> Data extracts:
===============
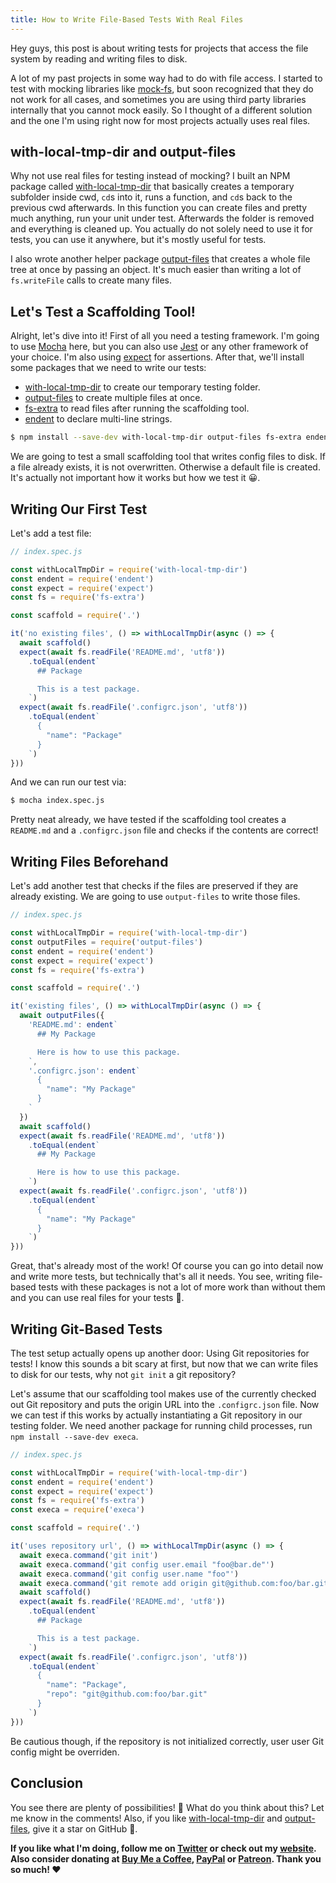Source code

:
```yaml
---
title: How to Write File-Based Tests With Real Files
---
```


Hey guys, this post is about writing tests for projects that access the file system by reading and writing files to disk.

A lot of my past projects in some way had to do with file access. I started to test with mocking libraries like [mock-fs](https://github.com/tschaub/mock-fs), but soon recognized that they do not work for all cases, and sometimes you are using third party libraries internally that you cannot mock easily. So I thought of a different solution and the one I'm using right now for most projects actually uses real files.

## with-local-tmp-dir and output-files

Why not use real files for testing instead of mocking? I built an NPM package called [with-local-tmp-dir](https://github.com/dword-design/with-local-tmp-dir) that basically creates a temporary subfolder inside cwd, `cd`s into it, runs a function, and `cd`s back to the previous cwd afterwards. In this function you can create files and pretty much anything, run your unit under test. Afterwards the folder is removed and everything is cleaned up. You actually do not solely need to use it for tests, you can use it anywhere, but it's mostly useful for tests.

I also wrote another helper package [output-files](https://github.com/dword-design/output-files) that creates a whole file tree at once by passing an object. It's much easier than writing a lot of `fs.writeFile` calls to create many files.

## Let's Test a Scaffolding Tool!

Alright, let's dive into it! First of all you need a testing framework. I'm going to use [Mocha](https://github.com/mochajs/mocha) here, but you can also use [Jest](https://github.com/facebook/jest) or any other framework of your choice. I'm also using [expect](https://github.com/mjackson/expect) for assertions. After that, we'll install some packages that we need to write our tests:

* [with-local-tmp-dir](https://github.com/dword-design/with-local-tmp-dir) to create our temporary testing folder.
* [output-files](https://github.com/dword-design/output-files) to create multiple files at once.
* [fs-extra](https://github.com/jprichardson/node-fs-extra) to read files after running the scaffolding tool.
* [endent](https://github.com/zhouhanseng/endent) to declare multi-line strings.

```bash
$ npm install --save-dev with-local-tmp-dir output-files fs-extra endent
```

We are going to test a small scaffolding tool that writes config files to disk. If a file already exists, it is not overwritten. Otherwise a default file is created. It's actually not important how it works but how we test it 😀.

## Writing Our First Test

Let's add a test file:

```js
// index.spec.js

const withLocalTmpDir = require('with-local-tmp-dir')
const endent = require('endent')
const expect = require('expect')
const fs = require('fs-extra')

const scaffold = require('.')

it('no existing files', () => withLocalTmpDir(async () => {
  await scaffold()
  expect(await fs.readFile('README.md', 'utf8'))
    .toEqual(endent`
      ## Package

      This is a test package.
    `)
  expect(await fs.readFile('.configrc.json', 'utf8'))
    .toEqual(endent`
      {
        "name": "Package"
      }
    `)
}))
```

And we can run our test via:

```bash
$ mocha index.spec.js
```

Pretty neat already, we have tested if the scaffolding tool creates a `README.md` and a `.configrc.json` file and checks if the contents are correct!

## Writing Files Beforehand

Let's add another test that checks if the files are preserved if they are already existing. We are going to use `output-files` to write those files.

```js
// index.spec.js

const withLocalTmpDir = require('with-local-tmp-dir')
const outputFiles = require('output-files')
const endent = require('endent')
const expect = require('expect')
const fs = require('fs-extra')

const scaffold = require('.')

it('existing files', () => withLocalTmpDir(async () => {
  await outputFiles({
    'README.md': endent`
      ## My Package

      Here is how to use this package.
    `,
    '.configrc.json': endent`
      {
        "name": "My Package"
      }
    `
  })
  await scaffold()
  expect(await fs.readFile('README.md', 'utf8'))
    .toEqual(endent`
      ## My Package

      Here is how to use this package.
    `)
  expect(await fs.readFile('.configrc.json', 'utf8'))
    .toEqual(endent`
      {
        "name": "My Package"
      }
    `)
}))
```

Great, that's already most of the work! Of course you can go into detail now and write more tests, but technically that's all it needs. You see, writing file-based tests with these packages is not a lot of more work than without them and you can use real files for your tests 🚀.

## Writing Git-Based Tests

The test setup actually opens up another door: Using Git repositories for tests! I know this sounds a bit scary at first, but now that we can write files to disk for our tests, why not `git init` a git repository?

Let's assume that our scaffolding tool makes use of the currently checked out Git repository and puts the origin URL into the `.configrc.json` file. Now we can test if this works by actually instantiating a Git repository in our testing folder. We need another package for running child processes, run `npm install --save-dev execa`.

```js
// index.spec.js

const withLocalTmpDir = require('with-local-tmp-dir')
const endent = require('endent')
const expect = require('expect')
const fs = require('fs-extra')
const execa = require('execa')

const scaffold = require('.')

it('uses repository url', () => withLocalTmpDir(async () => {
  await execa.command('git init')
  await execa.command('git config user.email "foo@bar.de"')
  await execa.command('git config user.name "foo"')
  await execa.command('git remote add origin git@github.com:foo/bar.git')
  await scaffold()
  expect(await fs.readFile('README.md', 'utf8'))
    .toEqual(endent`
      ## Package

      This is a test package.
    `)
  expect(await fs.readFile('.configrc.json', 'utf8'))
    .toEqual(endent`
      {
        "name": "Package",
        "repo": "git@github.com:foo/bar.git"
      }
    `)
}))
```

Be cautious though, if the repository is not initialized correctly, user user Git config might be overriden.

## Conclusion

You see there are plenty of possibilities! 🥳 What do you think about this? Let me know in the comments! Also, if you like [with-local-tmp-dir](https://github.com/dword-design/with-local-tmp-dir) and [output-files](https://github.com/dword-design/output-files), give it a star on GitHub 🌟.

**If you like what I'm doing, follow me on [Twitter](https://twitter.com/DwordDesign) or check out my [website](https://dword-design.de). Also consider donating at [Buy Me a Coffee](https://www.buymeacoffee.com/dword), [PayPal](https://www.paypal.com/paypalme/SebastianLandwehr) or [Patreon](https://www.patreon.com/dworddesign). Thank you so much! ❤️**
===============
> What you should do: Copy the records above exactly, from the first line through the line containing "Why not use", and leave out the pictures.

> Output below:
Source code

:
```yaml
---
title: How to Write File-Based Tests With Real Files
---
```


Hey guys, this post is about writing tests for projects that access the file system by reading and writing files to disk.

A lot of my past projects in some way had to do with file access. I started to test with mocking libraries like [mock-fs](https://github.com/tschaub/mock-fs), but soon recognized that they do not work for all cases, and sometimes you are using third party libraries internally that you cannot mock easily. So I thought of a different solution and the one I'm using right now for most projects actually uses real files.

## with-local-tmp-dir and output-files

Why not use real files for testing instead of mocking? I built an NPM package called [with-local-tmp-dir](https://github.com/dword-design/with-local-tmp-dir) that basically creates a temporary subfolder inside cwd, `cd`s into it, runs a function, and `cd`s back to the previous cwd afterwards. In this function you can create files and pretty much anything, run your unit under test. Afterwards the folder is removed and everything is cleaned up. You actually do not solely need to use it for tests, you can use it anywhere, but it's mostly useful for tests.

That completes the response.